Russian Empire as a Multiconfessional State: Orthodox Authority and Non-Orthodox Communities, 1700–1917

AHA Session 93
Friday, January 7, 2011: 2:30 PM-4:30 PM
Room 308 (Hynes Convention Center)
Chair:
Matthew P. Romaniello, University of Hawai'i at Manoa
Comment:
Gregory L. Freeze, Brandeis University

Session Abstract

This panel will examine how religiously identified rulers, the Russian emperors and empresses, sought to legitimate their rule among peoples of non-dominant faiths.  From the reign of Peter the Great (1682-1725) until the collapse of the Romanov dynasty, Russian Orthodoxy remained the official and predominant religion of the empire.  From the sacred nature of the coronation, to the pronouncement of imperial decrees in sacred spaces, to holidays and the organization of the calendar, imperial authority was conveyed through a religious idiom.  At the same time, the empire’s great expansion in this period necessitated intensive engagement with non-Russian Orthodox communities.  The Northern War of the early 18th century brought Russian Orthodox authority to the Baltic Lutherans; the Partitions of Poland made imperial subjects of Catholics and Jews in the western borderlands in the late 18th century; and conquests from Bashkiria in the 1730s to Central Asia in the 1860s brought with them large Muslim populations.  How did Russian Orthodox authority establish itself among non-Orthodox peoples?  In what ways did the emperors and their officials seek to legitimate Russian Orthodox authority, to make it seem normal and stable?  To what extent did the regime succeed?
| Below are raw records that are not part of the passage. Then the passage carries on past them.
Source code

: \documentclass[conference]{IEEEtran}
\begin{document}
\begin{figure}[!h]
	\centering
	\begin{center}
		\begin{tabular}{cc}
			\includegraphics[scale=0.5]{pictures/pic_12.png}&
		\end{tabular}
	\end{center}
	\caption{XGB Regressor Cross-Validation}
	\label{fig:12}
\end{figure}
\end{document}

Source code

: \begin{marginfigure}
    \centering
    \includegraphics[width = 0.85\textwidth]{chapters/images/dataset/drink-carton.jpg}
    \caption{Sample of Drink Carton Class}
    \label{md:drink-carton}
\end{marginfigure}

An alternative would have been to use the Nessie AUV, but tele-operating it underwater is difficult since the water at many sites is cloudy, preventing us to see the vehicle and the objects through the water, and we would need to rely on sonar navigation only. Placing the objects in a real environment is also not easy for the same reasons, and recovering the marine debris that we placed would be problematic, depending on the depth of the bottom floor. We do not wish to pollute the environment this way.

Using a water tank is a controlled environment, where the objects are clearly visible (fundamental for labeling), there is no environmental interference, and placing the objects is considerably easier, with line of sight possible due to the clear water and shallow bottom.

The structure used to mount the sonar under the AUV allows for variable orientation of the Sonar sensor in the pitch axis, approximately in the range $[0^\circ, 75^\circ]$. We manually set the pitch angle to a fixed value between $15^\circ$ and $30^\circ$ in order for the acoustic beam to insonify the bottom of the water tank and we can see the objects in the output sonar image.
This panel will examine these questions by bringing together scholars of four of the empire’s major religious communities—Catholic, Jewish, Islamic, and Russian Orthodox.  In doing so, the panel seeks to break through professional divides that often isolate scholarly examination of different faiths from one another.  Taken together, the panel’s papers will identify common patterns and crucial differences in the relationship between religious communities and political authority.  The panel’s participants include a historian of tsarist rule of Catholics and Uniates in the empire’s western borderlands (Skinner); of the Jewish population in Ukraine’s capital, Kiev, (Hillis); and of Muslims in the empire’s southeast (Steinwedel).  The panel’s commentator, Gregory Freeze, is the preeminent authority on Russian Orthodoxy and its institutions in imperial Russia. The panel builds upon a confessional turn in scholarship on imperial Russia over the last decade.  The collapse of the Soviet Union into nation-states gave the framework “empire and nation” new prominence in the field as historians considered the emergence of national identities, or lack thereof, among the tsar’s subjects in the late imperial period.  In this context, the formation of the Soviet Union represented a move toward nation-making that had been largely absent among imperial officials before 1917.  The relative weakness of national conceptions among imperial officials before 1917 has subsequently shifted concern toward what did persist—the imperial state’s identification of the tsar’s subjects according to religious confession and the institutional framework with which the imperial state incorporated non-Russian Orthodox faiths into the empire.  The panelists will consider how non-Russian Orthodox religious communities participated in this confessional structure through the use of the imperial state’s institutions, language, and categories.  The panel will be of interest to all scholars of Modern Russia and to those of other regions interested in the comparative dimensions of the Catholic, Jewish, and Muslim experience.